-- RECORDS SUPPLIED --
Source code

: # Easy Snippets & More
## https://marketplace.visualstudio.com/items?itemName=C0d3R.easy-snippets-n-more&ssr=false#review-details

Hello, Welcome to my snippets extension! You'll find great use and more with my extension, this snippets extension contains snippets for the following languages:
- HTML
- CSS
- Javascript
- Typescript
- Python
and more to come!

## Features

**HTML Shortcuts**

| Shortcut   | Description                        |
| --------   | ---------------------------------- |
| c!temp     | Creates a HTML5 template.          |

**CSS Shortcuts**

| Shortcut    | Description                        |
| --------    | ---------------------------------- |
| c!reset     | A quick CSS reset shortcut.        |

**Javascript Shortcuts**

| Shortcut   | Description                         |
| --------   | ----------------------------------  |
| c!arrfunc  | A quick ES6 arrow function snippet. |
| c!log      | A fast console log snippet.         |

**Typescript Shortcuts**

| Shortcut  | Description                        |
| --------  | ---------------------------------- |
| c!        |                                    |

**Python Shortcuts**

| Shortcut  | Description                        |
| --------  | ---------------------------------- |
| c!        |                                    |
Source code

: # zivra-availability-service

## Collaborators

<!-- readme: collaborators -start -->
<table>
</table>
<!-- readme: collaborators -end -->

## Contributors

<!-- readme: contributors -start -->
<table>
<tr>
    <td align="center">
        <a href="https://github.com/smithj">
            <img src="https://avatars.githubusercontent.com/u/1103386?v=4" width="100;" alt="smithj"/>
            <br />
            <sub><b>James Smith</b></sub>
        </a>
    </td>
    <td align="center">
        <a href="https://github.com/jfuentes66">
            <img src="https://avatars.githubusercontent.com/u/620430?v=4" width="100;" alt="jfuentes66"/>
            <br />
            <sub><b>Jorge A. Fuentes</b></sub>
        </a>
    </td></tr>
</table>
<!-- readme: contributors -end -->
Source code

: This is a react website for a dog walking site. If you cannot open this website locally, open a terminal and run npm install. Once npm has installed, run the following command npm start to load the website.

-- WORK INSTRUCTION --
Please return all lines from the records that hold the word "this".

-- RESPONSE --
Hello, Welcome to my snippets extension! You'll find great use and more with my extension, this snippets extension contains snippets for the following languages:
: This is a react website for a dog walking site. If you cannot open this website locally, open a terminal and run npm install. Once npm has installed, run the following command npm start to load the website.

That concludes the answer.